Vivre dans l'angoisse

Après la mort de Jerry, Megan a traversé de nombreuses émotions.

“Je me sentais vraiment coupable de ne pas pouvoir l'aider et que je n'étais qu'à quelques mètres de là,” a-t-elle déclaré.

“Je me sentais aussi très fâché contre lui. J'étais fâché qu'il nous ait quittés et m'a quitté, et m'a laissé s'occuper de tout.

“J'ai tellement le coeur brisé que l’amour de ma vie n’est plus là, cette année, lors de notre anniversaire, nous aurions été ensemble pour la moitié de nos vies, c’est juste que c’est affreux qu’il ne soit plus là.”

Les signes qu'ils ont remarqués trop tard

Avec le recul, Megan réalise maintenant que certains des signes affichés par Jerry étaient préoccupants.

“J'ai vraiment vu des fissures, il a perdu beaucoup de poids récemment, il ne dormait pas beaucoup au cours des deux derniers mois, il se levait tous les matins pour travailler vers quatre heures du matin, mais il ne se coucherait pas avant minuit, alors il ne dormait pas bien.

Plus que tout, Megan ne veut pas que le suicide soit l'éléphant dont personne ne parle. Elle pense que l'élimination de la stigmatisation autour de la conversation aidera les gens à se sentir plus à l'aise pour demander de l'aide.

“Je pense que c'est tellement important d'être conscient du suicide et de la santé mentale, et depuis que c'est arrivé, j'ai remarqué que les gens dans nos cercles ne veulent pas en parler et c'est vraiment triste que cela n'ait pas ouvert le dialogue pour tout le monde sur la santé mentale.

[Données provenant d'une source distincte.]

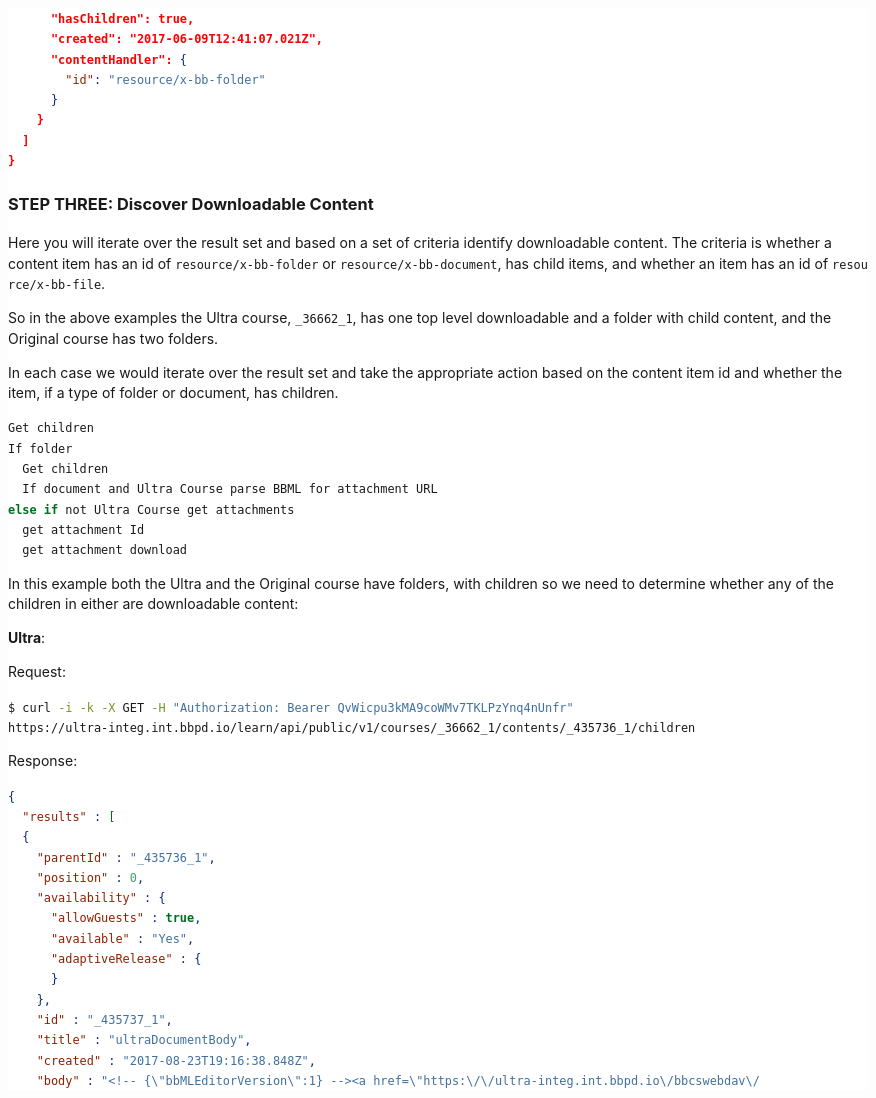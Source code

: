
 ```json
      "hasChildren": true,
      "created": "2017-06-09T12:41:07.021Z",
      "contentHandler": {
        "id": "resource/x-bb-folder"
      }
    }
  ]
}
```

### STEP THREE: Discover Downloadable Content

Here you will iterate over the result set and based on a set of criteria
identify downloadable content. The criteria is whether a content item has an
id of `resource/x-bb-folder` or `resource/x-bb-document`, has child items, and
whether an item has an id of `resource/x-bb-file`.

So in the above examples the Ultra course, `_36662_1`, has one top level
downloadable and a folder with child content, and the Original course has two
folders.

In each case we would iterate over the result set and take the appropriate
action based on the content item id and whether the item, if a type of folder
or document, has children.

```bash
Get children
If folder
  Get children
  If document and Ultra Course parse BBML for attachment URL
else if not Ultra Course get attachments
  get attachment Id
  get attachment download
```

In this example both the Ultra and the Original course have folders, with
children so we need to determine whether any of the children in either are
downloadable content:

**Ultra**:

Request:

```bash
$ curl -i -k -X GET -H "Authorization: Bearer QvWicpu3kMA9coWMv7TKLPzYnq4nUnfr"
https://ultra-integ.int.bbpd.io/learn/api/public/v1/courses/_36662_1/contents/_435736_1/children
```

Response:

```json
{
  "results" : [
  {
    "parentId" : "_435736_1",
    "position" : 0,
    "availability" : {
      "allowGuests" : true,
      "available" : "Yes",
      "adaptiveRelease" : {
      }
    },
    "id" : "_435737_1",
    "title" : "ultraDocumentBody",
    "created" : "2017-08-23T19:16:38.848Z",
    "body" : "<!-- {\"bbMLEditorVersion\":1} --><a href=\"https:\/\/ultra-integ.int.bbpd.io\/bbcswebdav\/
```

“J'adorerais vraiment faire passer le message et même aider une seule personne parce que mon mari souffrait, et je n'avais pas réalisé à quel point c'était grave, je n'avais pas réalisé qu'il était suicidaire. Je savais vraiment qu'il y avait une dépression là, mais je n'avais aucune idée de l'étendue et je ne veux simplement pas que quelqu'un d'autre passe par là.

Megan a fait la course pour Melbourne peu de temps après le décès de Jerry, afin de souligner la sensibilisation aux hommes et au suicide.

“Je veux que tout le monde parle et accepte l’aide et n’a pas l’impression que vous ne pouvez pas en parler, ne vous sentez pas obligé de trier les autres, de penser à vous pour aider vos proches. prendre soin de vous avant de pouvoir s'occuper de quelqu'un d'autre.

La famille et les amis de Megan dirigent un GoFundMe pour aider à couvrir les frais des funérailles et pour donner à Megan et à ses enfants le soutien dont ils ont besoin pour reconstruire leur vie, vous pouvez faire un don ici.

Si vous ou une personne de votre connaissance est en crise ou a besoin d'aide, veuillez appeler Lifeline au 13 11 14 ou BeyondBlue au 1300 224 636. En cas d'urgence, veuillez appeler le 000.